I don’t know if it’s a coincidence that some of Tyrone’s vacant buildings are recently being addressed ever since the borough’s new Code Enforcement and Zoning Officer, Mr. James Metzgar, began to prowl the borough neighborhoods. Regardless, it is really great to see some of these buildings in town have something done to them.
Nothing against Mr. Tom Lang of course, who Metzgar took over for, because Tom got the ball rolling on many of these issues, such as the Lincoln School building. I commend, as all of us should, Jim for following through with his enforcement and Tom for beginning the process.
It’s not just the YMCA and Lincoln School, but also the old Jones building on the corner of 10th Street and Pennsylvania Avenue, and the pizza shop that housed Mario’s and D’Ottavio’s. That doesn’t include the many homes in violation and the junk cars laying around in people’s yards that Jim is also addressing.
Come to a borough council meeting sometime and view the agenda packet. Guess who’s section of the agenda continually contains the most pages?
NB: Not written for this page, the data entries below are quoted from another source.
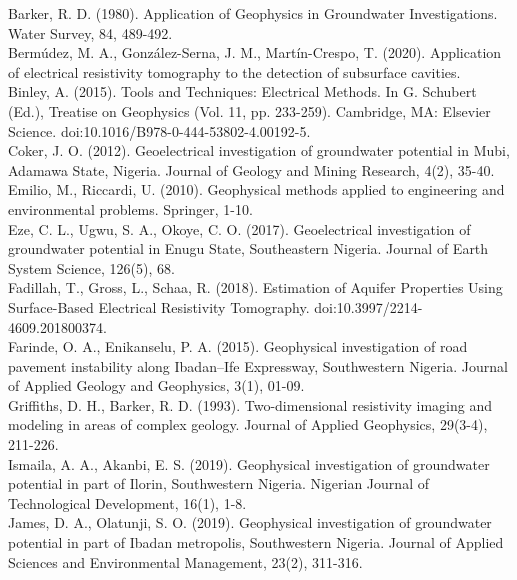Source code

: \documentclass[12pt,a4paper]{report}
\begin{document}
\begin{justify}
    Barker, R. D. (1980). Application of Geophysics in Groundwater Investigations. Water Survey, 84, 489-492. \\
    
    Bermúdez, M. A., González-Serna, J. M., Martín-Crespo, T. (2020). Application of electrical resistivity tomography to the detection of subsurface cavities. \\
    
    Binley, A. (2015). Tools and Techniques: Electrical Methods. In G. Schubert (Ed.), Treatise on Geophysics (Vol. 11, pp. 233-259). Cambridge, MA: Elsevier Science. doi:10.1016/B978-0-444-53802-4.00192-5. \\
    
    Coker, J. O. (2012). Geoelectrical investigation of groundwater potential in Mubi, Adamawa State, Nigeria. Journal of Geology and Mining Research, 4(2), 35-40. \\
    
    Emilio, M., Riccardi, U. (2010). Geophysical methods applied to engineering and environmental problems. Springer, 1-10. \\
    
    Eze, C. L., Ugwu, S. A., Okoye, C. O. (2017). Geoelectrical investigation of groundwater potential in Enugu State, Southeastern Nigeria. Journal of Earth System Science, 126(5), 68. \\
    
    Fadillah, T., Gross, L., Schaa, R. (2018). Estimation of Aquifer Properties Using Surface-Based Electrical Resistivity Tomography. doi:10.3997/2214-4609.201800374. \\
    
    Farinde, O. A., Enikanselu, P. A. (2015). Geophysical investigation of road pavement instability along Ibadan–Ife Expressway, Southwestern Nigeria. Journal of Applied Geology and Geophysics, 3(1), 01-09. \\
    
    Griffiths, D. H., Barker, R. D. (1993). Two-dimensional resistivity imaging and modeling in areas of complex geology. Journal of Applied Geophysics, 29(3-4), 211-226. \\
    
    Ismaila, A. A., Akanbi, E. S. (2019). Geophysical investigation of groundwater potential in part of Ilorin, Southwestern Nigeria. Nigerian Journal of Technological Development, 16(1), 1-8. \\
    
    James, D. A., Olatunji, S. O. (2019). Geophysical investigation of groundwater potential in part of Ibadan metropolis, Southwestern Nigeria. Journal of Applied Sciences and Environmental Management, 23(2), 311-316. \\
    

\end{justify}
\end{document}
I don’t think that’s something Jim’s flaunting or proud of, but I do think it shows that there’s some serious cleaning up to do within the borough limits. Perhaps with the borough’s cleansing, it might influence some neighboring townships and boroughs to do the same.
Some people might think that Jim’s taking his job too seriously or that he needs to slow down a bit, and I bet he’s even ticked off more than a few people. Well, I suppose you are entitled to your opinion, but that’s like asking your child’s educator to teach half-way, or have your banker only count half of your money.
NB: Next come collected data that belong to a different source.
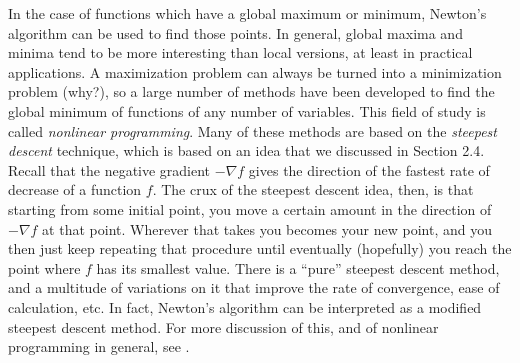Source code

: In the case of functions which have a global maximum or minimum, Newton's algorithm can be used to find those
points. In general, global maxima and minima tend to be more interesting than local versions, at least in practical
applications. A maximization problem can always be turned into a minimization problem (why?), so a large number of
methods have been developed to find the global minimum of functions of any number of variables. This field
of study is called \emph{nonlinear programming}. Many of these methods are based on the \emph{steepest
descent} technique, which is based on an idea that we discussed in Section 2.4. Recall that the negative gradient
$-\nabla f$ gives the direction of the fastest rate of decrease of a function $f$. The crux of the steepest descent
idea, then, is that starting from some initial point, you move a certain amount in the direction of $-\nabla f$ at
that point. Wherever that takes you becomes your new point, and you then just keep repeating that procedure until
eventually (hopefully) you reach the point where $f$ has its smallest value. There is a ``pure'' steepest descent
method, and a multitude of variations on it that improve the rate of convergence, ease of calculation, etc. In fact,
Newton's algorithm can be interpreted as a modified steepest descent method. For more discussion of this, and
of nonlinear programming in general, see \cite{bss}.
\startexercises\label{sec2dot6}
\vspace{1mm}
I like what Jim is doing. I think it’s good for the borough. How couldn’t it be? It’s not like he changed the rules or implemented new standards; he’s doing what he’s supposed to be doing – enforcing the Property Maintenance Code.
I’m not a firm believer in this whole I-99 corridor thing, where some say Tyrone’s going to turn into this booming metropolis because of the growth of the interstate. I suppose it’s possible. If it is, our borough would want to make our town as attractive as possible, to not only businesses, but also people who may want to move to Tyrone. Having a bunch of vacant buildings and plighted houses and apartments isn’t real attractive.
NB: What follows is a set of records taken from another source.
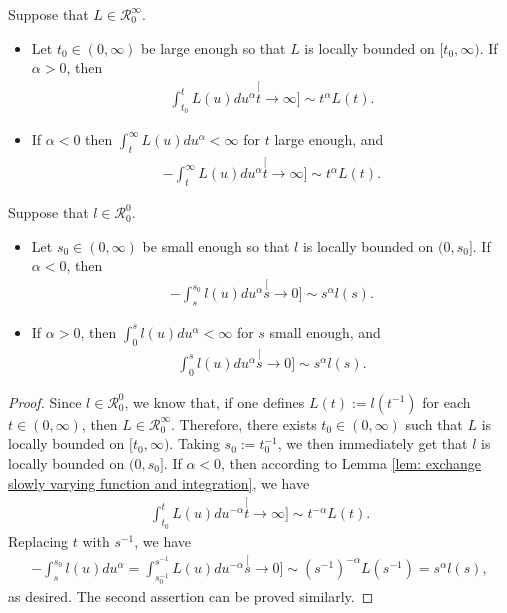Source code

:\begin{lem}
\label{lem: exchange slowly varying function and integration}
	Suppose that $L\in \mathcal R^\infty_0$.
\begin{itemize}
\item
	Let $t_0\in (0,\infty)$ be large enough so that $L$ is locally bounded on $[t_0,\infty)$. If $\alpha>0 $, then
\begin{align}
	\int_{t_0}^t L(u)du^\alpha
	\stackrel[t\to \infty]{}{\sim} t^\alpha L(t).
\end{align}
\item
	If $\alpha< 0$ then $\int_t^\infty L(u) du^\alpha < \infty$ for $t$ large enough, and
\begin{align}
	-\int_t^\infty L(u)du^\alpha
	\stackrel[t\to \infty]{}{\sim} t^\alpha L(t).
\end{align}
\end{itemize}
\end{lem}

\begin{cor}
\label{cro: power law and ingetration}
	Suppose that $l\in \mathcal R^0_0$.
\begin{itemize}
\item
	Let $s_0\in (0,\infty)$ be small enough so that $l$ is locally bounded on $(0,s_0]$.
	If $\alpha < 0$, then
\begin{align}
	-\int_s^{s_0} l(u)du^\alpha
	\stackrel[s\to 0]{}{\sim} s^{\alpha} l(s).
\end{align}
\item
	If $\alpha > 0$, then $\int_0^s l(u)du^\alpha<\infty$ for $s$ small enough, and
\begin{align}
	\int_0^s l(u)du^\alpha
	\stackrel[s\to 0]{}{\sim} s^{\alpha} l(s).
\end{align}
\end{itemize}
\end{cor}	

\begin{proof}
	Since $l \in \mathcal R^0_0$, we know that, if one defines $L(t):=l(t^{-1})$ for each $t\in (0,\infty)$, then $ L \in \mathcal R^\infty_0$.
	Therefore, there exists $t_0\in (0,\infty)$ such that $L$ is locally bounded on $[t_0,\infty)$.
	Taking $s_0:= t_0^{-1}$, we then immediately get that $l$ is locally bounded on $(0,s_0]$.
	If $\alpha<0 $, then according to Lemma \ref{lem: exchange slowly varying function and integration}, we have
\begin{align}
	\int_{t_0}^t L(u)du^{-\alpha}
	\stackrel[t\to \infty]{}{\sim} t^{-\alpha}  L(t).
\end{align}
	Replacing $t$ with $s^{-1}$, we have
\begin{align}
	-\int_{s}^{s_0} l(u)du^{\alpha}
	=\int_{s_0^{-1}}^{s^{-1}} L(u)du^{-\alpha}
	\stackrel[s\to 0]{}{\sim}  (s^{-1})^{-\alpha}L(s^{-1})
	=s^\alpha l(s),
\end{align}
	as desired.
	The second assertion can be proved similarly.
\end{proof}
Before we start thinking about hotels and McDonald’s or whatever, we need to start addressing what we already have here in Tyrone. So what if Lincoln School gets demolished. Logan School has been taken down, had a larger Sheetz store built on the property, and the previous Sheetz location now has a larger Kopp Drug – that’s progress. It’s turning old into new. Same with the old Adams School building.
The YMCA building falls into the same category. If all goes well in Mr. Glenn Ray’s plans, he will be turning old into rejuvenated. The guy has some big plans for that place, and he has the tools and the business sense to make good of the project. And while I’m on the subject of Glenn, go check out his warehouse sometime up at the end of Pennsylvania Avenue. You name an item you need, he probably has it in his warehouse – and I bet he or someone in his office will be more than willing to offer you a price no one can beat.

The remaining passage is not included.